If you don't really care about and root for that couple, the show is toast. But you do care about them at the Marriott, not least because Alex Goodrich, who wisely has dialed back his comic wackiness, and Elizabeth Telford, whose heart seems to ooze warmth and uncertainty, turn in such honest, vulnerable and essentially realistic performances. This is perhaps Thielen's best work at the Marriott: he's found a way to keep a relentless focus on the show's humanity and honesty. That means the show also has license to be funny, with gags flowing from Steven Strafford, who plays the head waiter, the man forever striving to maintain a romantic atmosphere despite his customers' inability to calm the heck down.


Everybody here has poignancy, from the terrific Jessica Naimy, who plays the racier woman in the shop and still makes her real, to James Earl Jones II, who makes a kind-hearted best friend to all, to Terry Hamilton, who plays the patriarch of the business and who avoids any managerial huffing and puffing as the clerks are managed and cajoled. Even though this is a smaller role, Hamilton still crafts a performance that suggests empathy for the problems of a small-business owner, which have not changed much since 1963.


And the vocal interpretations of this exquisite song suite, under the musical direction of Matt Deitchman, are mostly excellent.


I suspect Thielen was newly intrigued by this title after the successful Broadway revival at the Roundabout Theatre last year, a well-received production that brought attention to a quieter little show that, in a fine production like this one, can make you feel truly nostalgic for the dying retail age.

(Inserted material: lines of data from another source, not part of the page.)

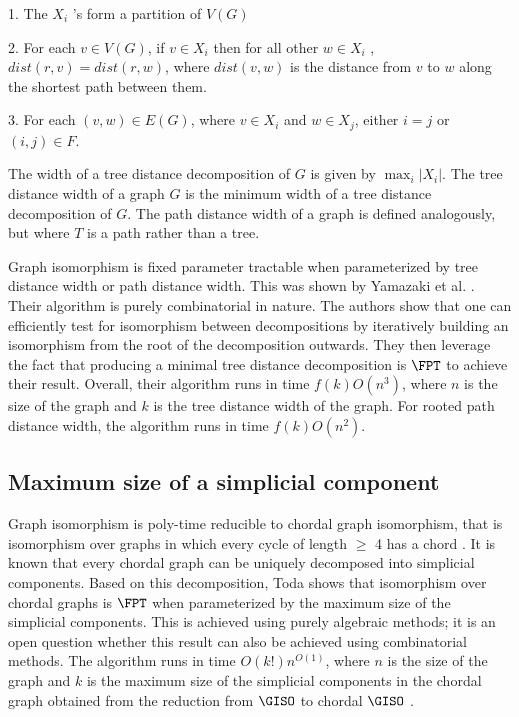 \documentclass[11pt]{report}
\begin{document}
1. The $X_i$ 's form a partition of $V(G)$

2. For each $ v\in V(G)$, if $v\in X_i$ then for all other $w\in X_i$ , $dist(r, v)=dist(r, w)$, where $dist(v,w)$ is the distance from $v$ to $w$ along the shortest path between them.

3. For each $(v,w)\in E(G)$, where $v\in X_i$ and $w\in X_j$, either $i=j$ or $(i,j)\in F$.

The width of a tree distance decomposition of $G$ is given by $\displaystyle\max_{i}|X_i|$. The tree distance width of a graph $G$ is the minimum width of a tree distance decomposition of $G$. The path distance width of a graph is defined analogously, but where $T$ is a path rather than a tree.

Graph isomorphism is fixed parameter tractable when parameterized by tree distance width or path distance width. This was shown by Yamazaki et al. \cite{Yamazaki99}. Their algorithm is purely combinatorial in nature. The authors show that one can efficiently test for isomorphism between decompositions by iteratively building an isomorphism from the root of the decomposition outwards. They then leverage the fact that producing a minimal tree distance decomposition is $\FPT$ to achieve their result. Overall, their algorithm runs in time $f(k)O(n^3)$, where $n$ is the size of the graph and $k$ is the tree distance width of the graph. For rooted path distance width, the algorithm runs in time  $f(k)O(n^2)$.






\subsection{Maximum size of a simplicial component}

Graph isomorphism is poly-time reducible to chordal graph isomorphism, that is isomorphism over graphs in which every cycle of length $\geq$ 4 has a chord \cite{Uehara05}.  It is known that every chordal graph can be uniquely decomposed into simplicial components. Based on this decomposition, Toda shows that isomorphism over chordal graphs is $\FPT$ when parameterized by the maximum size of the simplicial components. This is achieved using purely algebraic methods; it is an open question whether this result can also be achieved using combinatorial methods. The algorithm runs in time $O(k!)n^{O(1)}$, where $n$ is the size of the graph and $k$ is the maximum size of the simplicial components in the chordal graph obtained from the reduction \cite{Uehara05} from $\GISO$ to chordal $\GISO$ \cite{Toda06}.
\end{document}

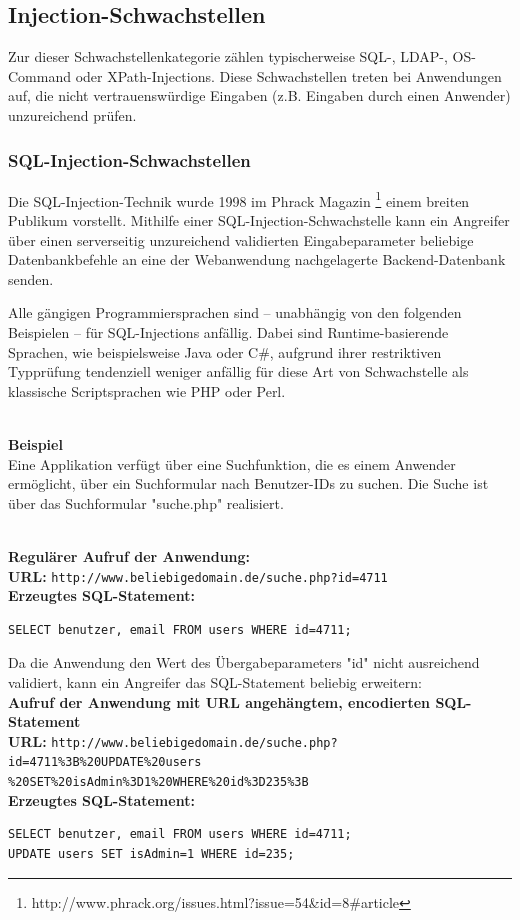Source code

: \subsection{Injection-Schwachstellen}

Zur dieser Schwachstellenkategorie zählen typischerweise SQL-, LDAP-, 
OS-Command oder XPath-Injections. Diese Schwachstellen treten bei 
Anwendungen auf, die nicht vertrauenswürdige Eingaben 
(z.B. Eingaben durch einen Anwender) unzureichend prüfen.


\subsubsection{SQL-Injection-Schwachstellen}

Die SQL-Injection-Technik wurde 1998 im Phrack Magazin
\footnote{http://www.phrack.org/issues.html?issue=54\&id=8\#article} 
einem breiten Publikum vorstellt. Mithilfe einer SQL-Injection-Schwachstelle 
kann ein Angreifer über einen serverseitig unzureichend 
validierten Eingabeparameter beliebige Datenbankbefehle an eine der 
Webanwendung nachgelagerte Backend-Datenbank senden.

Alle gängigen Programmiersprachen sind – unabhängig von den folgenden 
Beispielen – für SQL-Injections anfällig. Dabei sind Runtime-basierende 
Sprachen, wie beispielsweise Java oder C\#, aufgrund ihrer  restriktiven 
Typprüfung tendenziell weniger anfällig für diese Art von Schwachstelle 
als klassische Scriptsprachen wie PHP oder Perl.

\\
\textbf{Beispiel}
\\
Eine Applikation verfügt über eine Suchfunktion, die es einem Anwender 
ermöglicht, über ein Suchformular nach Benutzer-IDs zu suchen. 
Die Suche ist über das Suchformular "suche.php" realisiert.

\\
\textbf{Regulärer Aufruf der Anwendung:}
\\
\textbf{URL:} \texttt{http://www.beliebigedomain.de/suche.php?id=4711}
\\
\textbf{Erzeugtes SQL-Statement:}
\begin{lstlisting}[basicstyle=\ttfamily\footnotesize]
SELECT benutzer, email FROM users WHERE id=4711;
\end{lstlisting}
Da die Anwendung den Wert des Übergabeparameters "id" nicht ausreichend validiert, kann ein Angreifer das SQL-Statement beliebig erweitern:
\\
\textbf{Aufruf der Anwendung mit URL angehängtem, encodierten SQL-Statement}
\\
\textbf{URL:} \texttt{http://www.beliebigedomain.de/suche.php?id=4711\%3B\%20UPDATE\%20users\\\%20SET\%20isAdmin\%3D1\%20WHERE\%20id\%3D235\%3B}
\\
\textbf{Erzeugtes SQL-Statement:}
\begin{lstlisting}[basicstyle=\ttfamily\footnotesize]
SELECT benutzer, email FROM users WHERE id=4711; 
UPDATE users SET isAdmin=1 WHERE id=235;
\end{lstlisting}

This material is not about to cause a sudden youth explosion at the Marriott Theatre, but that doesn't mean it lacks relevance. If you know this piece, you'll recall there is a little gimmick where the clerks sing their thanks to every customer as she leaves. I've seen that come off as forced, but in this production, it feels organic. And the face of the ensemble actress Cassie Slater, which gets sung to a lot, for its owner has to play many different customers, lights up differently each time.


But always with a reminder that we ordinary folks like it a whole lot when we're treated special in a shop.